In what can only be characterized as giving police officers carte blanche to arrest, the U.S. Supreme Court has issued its most recent opinion on January 22, 2018 on probable cause to arrest. District of Columbia v Wesby (2018 DJDAR 694).
The opinion, by Justice Clarence Thomas, arises out of a civil lawsuit for false arrest by sixteen individuals who were arrested for unlawful entry by five District of Columbia police officers for holding a late-night party at a vacant house. Neighbors had reported loud music and illegal activities there. The lower court ruled that the police officers lacked probable cause to arrest and the appellate court affirmed.
Why This Article Matters: The Supreme Court’s opinion in the case summarized is bad for defendants and seems to take a step backwards for lawful arrests. Instead of more carefully defining what facts can support probable cause to arrest, the Supreme Court now allows probable cause to be a “fluid concept,” which we think inject ambiguity into the analysis, rather than clarity.
The police officers then filed a writ of certiorari to have the U.S. Supreme Court review the rulings thus far. The U.S. Supreme Court reversed, finding the officers had probable cause to arrest.
To appreciate how the Court came to find probable cause, it is telling in how the facts of the case are recited by Justice Thomas. He describes officers being alerted to loud music and illegal activities in a vacant house. The officer arrive and find the house “nearly barren and in disarray.” The officers smelled marijuana and observed beer bottles and cups of liquor on the floor, “which was dirty.” “They found a makeshift strip club in the living room, and a naked woman and several men in the upstairs bedroom. Many partygoers scattered when they saw the uniformed officers, and some hid.”
The officers questioned everyone and got inconsistent stories. Two women identified “Peaches” as the house’s tenant and that she gave permission for the partygoers to have a party. The officers then spoke to Peaches, who admitted she did not have permission to use the house. The owner confirmed he had not given permission to anyone to use the house. The offices then arrested the partygoers for illegal entry.
Justice Thomas first cited to an officer’s duty to consider the “totality of the circumstances” (Maryland v. Pringle (2003) 540 U.S. 366, 371) and to make “reasonable inferences” that the partygoers knew they did not have permission to be in the house. Pringle, at 372. Taken together, the condition of the house and the conduct of the partygoers allowed the officers to make several “common sense conclusions about human behavior.” Illinois v. Gates (1983) 462 U.S. 213, 231. Because most homeowners don’t live in such conditions or permit such activities in their homes, the officers could infer that the partygoers knew the party was not allowed and their entry was not permitted. Moreover, the partygoers scattered and hid when the officers arrived, suggesting they knew they were not supposed to be there.

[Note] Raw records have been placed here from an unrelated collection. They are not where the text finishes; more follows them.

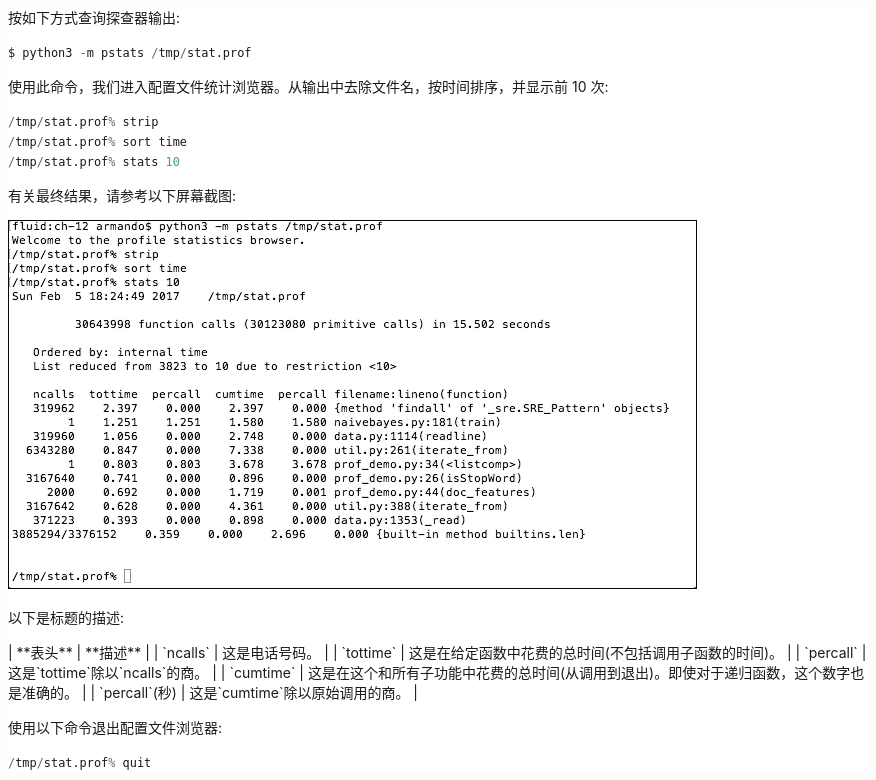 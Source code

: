 按如下方式查询探查器输出:

```py
$ python3 -m pstats /tmp/stat.prof

```

使用此命令，我们进入配置文件统计浏览器。从输出中去除文件名，按时间排序，并显示前 10 次:

```py
/tmp/stat.prof% strip
/tmp/stat.prof% sort time
/tmp/stat.prof% stats 10

```

有关最终结果，请参考以下屏幕截图:

![Profiling the code](img/image_12_002.jpg)

以下是标题的描述:

<colgroup><col> <col></colgroup> 
| **表头** | **描述** |
| `ncalls` | 这是电话号码。 |
| `tottime` | 这是在给定函数中花费的总时间(不包括调用子函数的时间)。 |
| `percall` | 这是`tottime`除以`ncalls`的商。 |
| `cumtime` | 这是在这个和所有子功能中花费的总时间(从调用到退出)。即使对于递归函数，这个数字也是准确的。 |
| `percall`(秒) | 这是`cumtime`除以原始调用的商。 |

使用以下命令退出配置文件浏览器:

```py
/tmp/stat.prof% quit

```
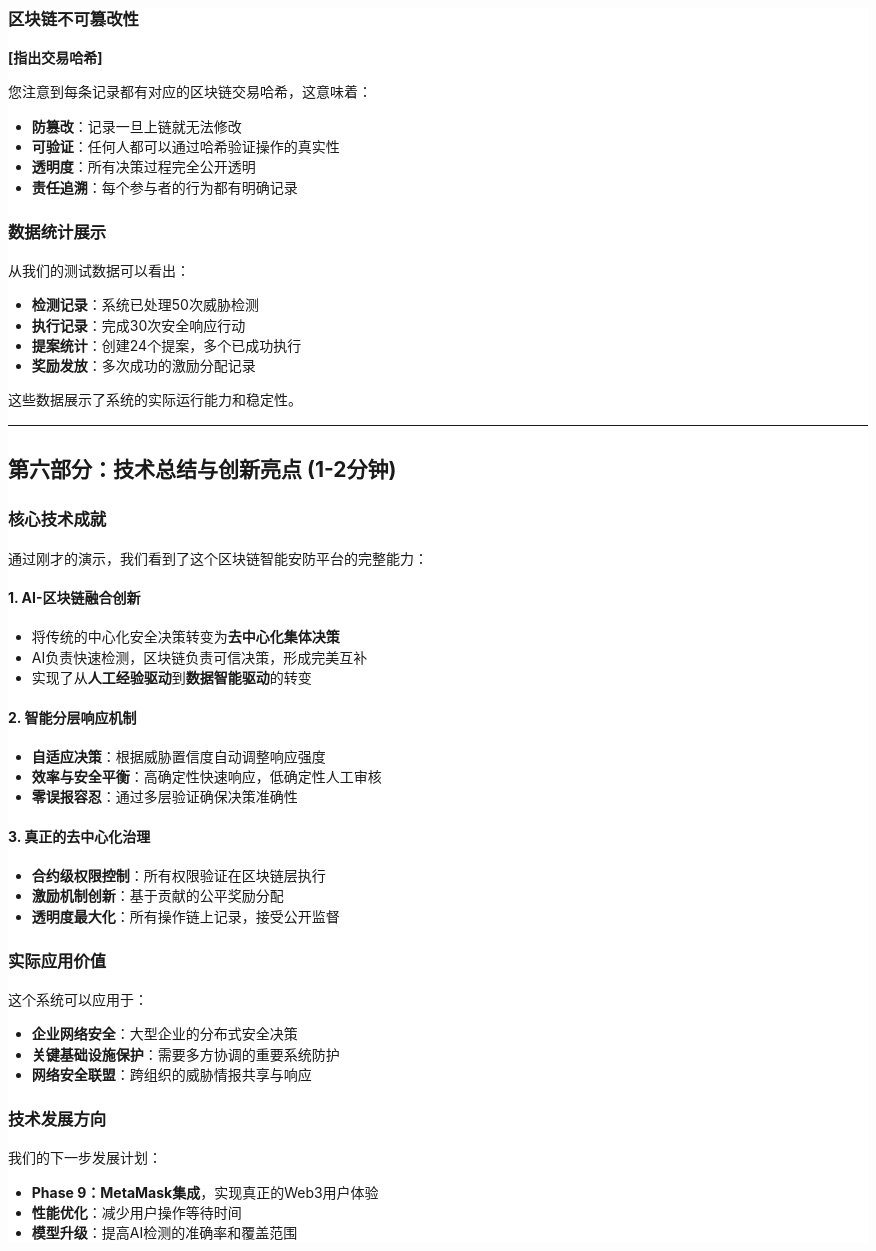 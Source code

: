 ### 区块链不可篡改性
**[指出交易哈希]**

您注意到每条记录都有对应的区块链交易哈希，这意味着：
- **防篡改**：记录一旦上链就无法修改
- **可验证**：任何人都可以通过哈希验证操作的真实性
- **透明度**：所有决策过程完全公开透明
- **责任追溯**：每个参与者的行为都有明确记录

### 数据统计展示
从我们的测试数据可以看出：
- **检测记录**：系统已处理50次威胁检测
- **执行记录**：完成30次安全响应行动
- **提案统计**：创建24个提案，多个已成功执行
- **奖励发放**：多次成功的激励分配记录

这些数据展示了系统的实际运行能力和稳定性。

---

## 第六部分：技术总结与创新亮点 (1-2分钟)

### 核心技术成就
通过刚才的演示，我们看到了这个区块链智能安防平台的完整能力：

#### 1. AI-区块链融合创新
- 将传统的中心化安全决策转变为**去中心化集体决策**
- AI负责快速检测，区块链负责可信决策，形成完美互补
- 实现了从**人工经验驱动**到**数据智能驱动**的转变

#### 2. 智能分层响应机制
- **自适应决策**：根据威胁置信度自动调整响应强度
- **效率与安全平衡**：高确定性快速响应，低确定性人工审核
- **零误报容忍**：通过多层验证确保决策准确性

#### 3. 真正的去中心化治理
- **合约级权限控制**：所有权限验证在区块链层执行
- **激励机制创新**：基于贡献的公平奖励分配
- **透明度最大化**：所有操作链上记录，接受公开监督

### 实际应用价值
这个系统可以应用于：
- **企业网络安全**：大型企业的分布式安全决策
- **关键基础设施保护**：需要多方协调的重要系统防护
- **网络安全联盟**：跨组织的威胁情报共享与响应

### 技术发展方向
我们的下一步发展计划：
- **Phase 9：MetaMask集成**，实现真正的Web3用户体验
- **性能优化**：减少用户操作等待时间
- **模型升级**：提高AI检测的准确率和覆盖范围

Justice Thomas then took aim at the lower courts’ rationale, criticizing each court as analyzing each fact “in isolation, rather than a factor in the totality of the circumstances.” Pringle, supra, at 372. He also criticized the lower courts’ readiness to dismiss any circumstance that could be “susceptible of innocent explanation,” (United States v. Arvizu (2002) 534 U.S. 266, 277) rather than factoring each into the totality of the circumstances.
The opinion then went on to quote Gates, stating probable cause is a “fluid concept” which requires only a probability or substantial chance of criminal activity, not an actual showing of such activity.”
We think this “fluid concept” opinion is far too lenient for overzealous officers and we fear that judges will find probable cause far more easily than in the past. We hope that this new concept is limited in its application to evaluation in civil cases for false arrest and is not extrapolated into criminal cases.